My career as a bog-walker

I have finally retired after 44 years as a social worker. When I
think back to how things were it seems incredible that so much has
changed.

In the old days when I went to a party and said I was a social
worker it seemed to be a turn-on for girls. That was long before
the Seebohm reforms, at a time when people thought that our sort of
psychotherapy would abolish every sort of social pathology, even
unhappiness. I don’t think it’s just my grey hairs but nowadays
people at parties seem to regard social work as an expensive
irrelevance, if not actually part of the problem.

But in my opinion there are few things more useful to do than to
become a social worker. Helping to relieve and prevent social
distress remains a fine aim but these days it is difficult to do
real social work because of all the stupid regulations.

For example, you’d expect a home care worker to be able to take a
client to the supermarket in a wheelchair to help them choose their
food. But this is forbidden because there might be a hole in the
pavement, somebody might fall in and the council could be
sued.

The building in which I worked had a lift, which as far as I could
tell worked fine. Yet for months health and safety displayed a
notice forbidding social services clients using it. Ironically, one
day I found a client collapsed and gasping for breath on the
stairs.

I regret to say that I failed to attend the compulsory half-day
course on how to sit down in a client’s home.
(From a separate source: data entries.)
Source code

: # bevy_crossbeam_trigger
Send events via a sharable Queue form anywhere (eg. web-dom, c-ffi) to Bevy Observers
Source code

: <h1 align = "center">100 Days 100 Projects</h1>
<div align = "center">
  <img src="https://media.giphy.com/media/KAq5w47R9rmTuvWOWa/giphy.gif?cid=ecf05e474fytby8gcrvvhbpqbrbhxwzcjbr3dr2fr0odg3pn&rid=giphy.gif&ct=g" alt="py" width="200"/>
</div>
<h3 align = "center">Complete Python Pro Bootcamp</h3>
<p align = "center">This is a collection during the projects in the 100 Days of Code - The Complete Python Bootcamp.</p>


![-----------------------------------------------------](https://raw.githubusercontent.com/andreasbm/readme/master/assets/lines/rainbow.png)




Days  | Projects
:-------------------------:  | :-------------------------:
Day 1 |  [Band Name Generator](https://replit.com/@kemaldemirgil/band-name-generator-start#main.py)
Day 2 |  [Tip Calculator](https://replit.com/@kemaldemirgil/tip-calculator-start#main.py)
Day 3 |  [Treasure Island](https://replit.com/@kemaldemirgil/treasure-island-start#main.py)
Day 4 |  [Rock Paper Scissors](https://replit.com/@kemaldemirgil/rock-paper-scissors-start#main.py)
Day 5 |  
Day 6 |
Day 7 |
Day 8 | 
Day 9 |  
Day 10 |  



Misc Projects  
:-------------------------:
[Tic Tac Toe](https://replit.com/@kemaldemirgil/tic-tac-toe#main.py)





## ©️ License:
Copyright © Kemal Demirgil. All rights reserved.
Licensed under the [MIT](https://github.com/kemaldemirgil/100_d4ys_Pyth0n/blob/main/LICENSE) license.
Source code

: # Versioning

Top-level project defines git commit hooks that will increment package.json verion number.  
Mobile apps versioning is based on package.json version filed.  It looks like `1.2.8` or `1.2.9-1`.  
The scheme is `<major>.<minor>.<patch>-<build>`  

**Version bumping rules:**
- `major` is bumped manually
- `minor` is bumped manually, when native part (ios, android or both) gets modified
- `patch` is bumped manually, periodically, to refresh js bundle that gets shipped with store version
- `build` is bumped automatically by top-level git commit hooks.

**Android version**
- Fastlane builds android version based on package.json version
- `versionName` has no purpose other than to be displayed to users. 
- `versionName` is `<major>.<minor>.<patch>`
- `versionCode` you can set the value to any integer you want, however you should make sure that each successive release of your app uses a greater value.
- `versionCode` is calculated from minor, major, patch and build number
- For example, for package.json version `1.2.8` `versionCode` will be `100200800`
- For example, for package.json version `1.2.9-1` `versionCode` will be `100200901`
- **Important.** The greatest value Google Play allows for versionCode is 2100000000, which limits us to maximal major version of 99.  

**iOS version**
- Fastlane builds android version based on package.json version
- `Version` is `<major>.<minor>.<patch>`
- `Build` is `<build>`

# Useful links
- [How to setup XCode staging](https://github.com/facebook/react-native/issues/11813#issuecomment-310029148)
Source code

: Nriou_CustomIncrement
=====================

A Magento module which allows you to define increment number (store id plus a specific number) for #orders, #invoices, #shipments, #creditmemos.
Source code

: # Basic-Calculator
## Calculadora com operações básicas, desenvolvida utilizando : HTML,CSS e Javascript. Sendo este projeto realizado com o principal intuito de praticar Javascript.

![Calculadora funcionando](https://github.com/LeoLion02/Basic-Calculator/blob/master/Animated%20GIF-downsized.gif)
You would have
thought I would have picked up this skill during my career but,
alas, a colleague sat on a dodgy chair, damaged their back and
sued. Since then, all workers have to go on a half-day training
course.

In the good old days there was just one form, the SS1, to be filled
in. Now we have more than 8,000, mostly in triplicate and needing
to be countersigned by a manager. Doing the job nowadays is like
walking in a bog – every step is a struggle to raise one’s boot for
the next step. And the endless reorganisations never do more than
create new chaos.

Perhaps I have become tediously negative. If I could have my time
over again would I choose to be a social worker? Debatable.